Last month at the Interactive Advertising Bureau’s Leadership Conference, IAB head Randall Rothenberg gave what may prove to be one of the most significant industry speeches in years, even more important than Proctor & Gamble CMO Marc Pritchard’s keynotes on viewability and cleaning up fraud.

Randy heralded the emergence of the direct-brand economy, explaining why the Dollar Shave Clubs, Caspers and Warby Parkers might take over the world, or at least put up a good fight against Amazon as it continues its relentless march to massive commerce power.

He posited that the technology-driven transformations of commerce, communications and manufacturing over the past several decades have created an environment where a new breed of brands can be digitally born to attack legacy brands and retailers in ways never before thought possible. These brands would have significant competitive advantages and enjoy the benefits of network effects once they start to gain scale.

While I didn’t see Randy’s speech in person (for which I’m kicking myself), I have spent quite a bit of time with the text and the presentation,  and I’m convinced that he’s captured the single most important shift coming to the world of advertising, much more important for people to understand than blockchain or AI, our industry’s most recent fascinations.

I am also convinced that the emergence of direct-brand companies will have an enormous and positive impact on TV advertising.

Why? Because when these companies needed to scale, TV had already become their media platform of choice — despite the fact that they were born and weaned on search and social advertising.

The same thing happened with e-commerce companies. Just look at what TV did for brands like Expedia, Zillow and E*Trade. Hard to miss those Trivago spots.

Unfortunately, I’m not sure TV companies are quite ready for what direct-brand companies will expect of them. Here are a few examples of ways they’ve missed the boat so far:

Direct brand is not synonymous with direct response and per-inquiry. Many TV companies see direct-brand advertisers as DR or PI, just because they care a lot about the performance of their ads. But they also care about audiences, outcomes, data and real-time campaign reporting and optimization.

Those are not arrows typically found in TV companies’ quivers, though there is much progress being made here.

Dropping direct-brand advertisers into the DR bucket, which gives them cheap rates and performance but satisfies none of their other needs, will not help TV companies build long-term relationships with these future giants.
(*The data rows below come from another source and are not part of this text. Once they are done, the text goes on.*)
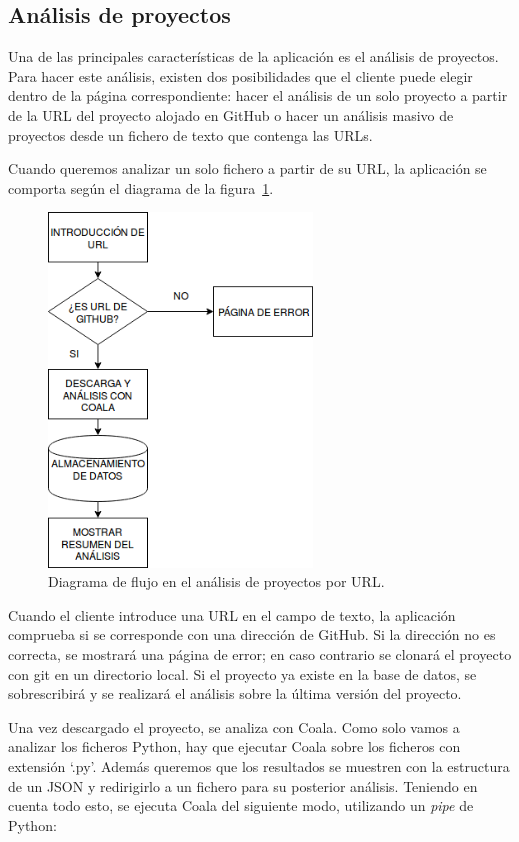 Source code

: \documentclass[a4paper, 12pt]{book}
\begin{document}
\subsection{Análisis de proyectos}
\label{sec:seccion12.1}
Una de las principales características de la aplicación es el análisis de proyectos. Para hacer este análisis, existen dos posibilidades que el cliente puede elegir dentro de la página correspondiente: hacer el análisis de un solo proyecto a partir de la URL del proyecto alojado en GitHub o hacer un análisis masivo de proyectos desde un fichero de texto que contenga las URLs.

Cuando queremos analizar un solo fichero a partir de su URL, la aplicación se comporta según el diagrama de la figura~\ref{fig:AnalizarURL}.
\begin{figure}[H]
  \centering
  \includegraphics[width=7cm, keepaspectratio]{img/AnalizarURL}
  \caption{Diagrama de flujo en el análisis de proyectos por URL.}
  \label{fig:AnalizarURL}
\end{figure}
Cuando el cliente introduce una URL en el campo de texto, la aplicación comprueba si se corresponde con una dirección de GitHub. Si la dirección no es correcta, se mostrará una página de error; en caso contrario se clonará el proyecto con git en un directorio local. Si el proyecto ya existe en la base de datos, se sobrescribirá y se realizará el análisis sobre la última versión del proyecto.

Una vez descargado el proyecto, se analiza con Coala. Como solo vamos a analizar los ficheros Python, hay que ejecutar Coala sobre los ficheros con extensión `.py'. Además queremos que los resultados se muestren con la estructura de un JSON y redirigirlo a un fichero para su posterior análisis. Teniendo en cuenta todo esto, se ejecuta Coala del siguiente modo, utilizando un \emph{pipe} de Python:
\end{document}
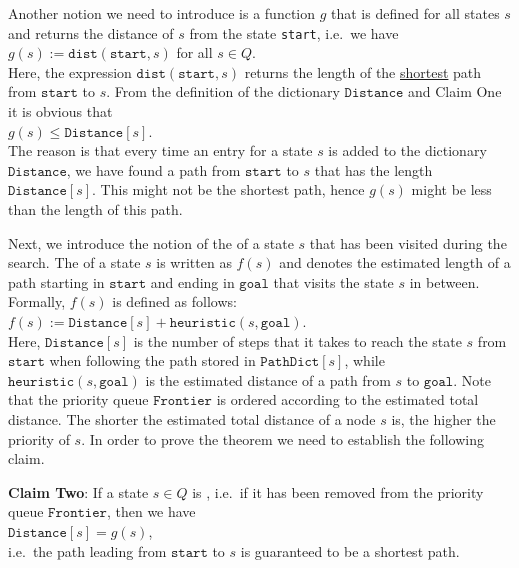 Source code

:Another notion we need to introduce is a function $g$ that is defined for all states $s$ and returns the
distance of $s$ from the state \texttt{start}, i.e.~we have
\\[0.2cm]
\hspace*{1.3cm}
$g(s) := \texttt{dist}(\texttt{start}, s)$ \quad for all $s \in Q$.
\\[0.2cm]
Here, the expression $\texttt{dist}(\texttt{start}, s)$ returns the length of the \underline{shortest} path from
$\texttt{start}$ to $s$.  From the definition of the dictionary $\texttt{Distance}$ and Claim One it is obvious that
\\[0.2cm]
\hspace*{1.3cm}
$g(s) \leq \texttt{Distance}[s]$.
\\[0.2cm]
The reason is that every time an entry for a state $s$ is added to the dictionary $\texttt{Distance}$, we have
found a path from $\texttt{start}$ to $s$ that has the length $\texttt{Distance}[s]$.  This might not be the
shortest path, hence $g(s)$ might be less than the length of this path.

Next, we introduce the notion of the  of a state $s$ that has been visited
during the search.  The  of a state $s$ is written as $f(s)$ and denotes the
estimated length of a path starting in $\texttt{start}$ and ending in $\texttt{goal}$ that visits the state $s$ in
between.  Formally, $f(s)$ is defined as follows:
\\[0.2cm]
\hspace*{1.3cm}
$f(s) := \texttt{Distance}[s] + \texttt{heuristic}(s, \mathtt{goal})$.
\\[0.2cm]
Here, $\texttt{Distance}[s]$ is the number of steps that it takes to reach the state $s$ from $\texttt{start}$
when following the path stored in $\mathtt{PathDict}[s]$,
while $\texttt{heuristic}(s, \mathtt{goal})$ is the estimated distance of a path from $s$ to $\texttt{goal}$.  Note that
the priority queue $\texttt{Frontier}$ is ordered according to the estimated total distance.
The shorter the estimated total distance of a node $s$ is, the higher the priority of $s$. 
In order to prove the theorem we need to establish the following claim.
\vspace*{0.2cm}

\noindent
\textbf{Claim Two}: If a state $s \in Q$ is , i.e.~if it has been removed from the priority
queue $\mathtt{Frontier}$, then we have 
\\[0.2cm]
\hspace*{1.3cm}
$\texttt{Distance}[s] = g(s)$,
\\[0.2cm]
i.e.~the path leading from $\texttt{start}$ to $s$ is guaranteed to be a shortest path.
\vspace*{0.2cm}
Sales-channel management will be hard. Most direct brands don’t use traditional TV media agencies. Further, most are accustomed to measuring and managing media with a lot of in-house control, tightly integrated with their enterprise analytic, e-commerce and customer relationship management systems. TV networks will need direct-sales channels to these clients if they have any hope to win and maintain their business.

This won’t be easy. Media agencies today are their bread and butter. Just wait and see what happens when brands start splitting their business between media agency-handled buying (for content, integrations, upfronts, etc.) and then deal directly with TV networks for their audience and outcome buying. You can just imagine some of those phone calls as they each compete to grow their businesses against each other.

These two examples only scratch the surface. I plan to write more about the implications of a direct-brand future.

What do you think? Will direct brands change our business forever?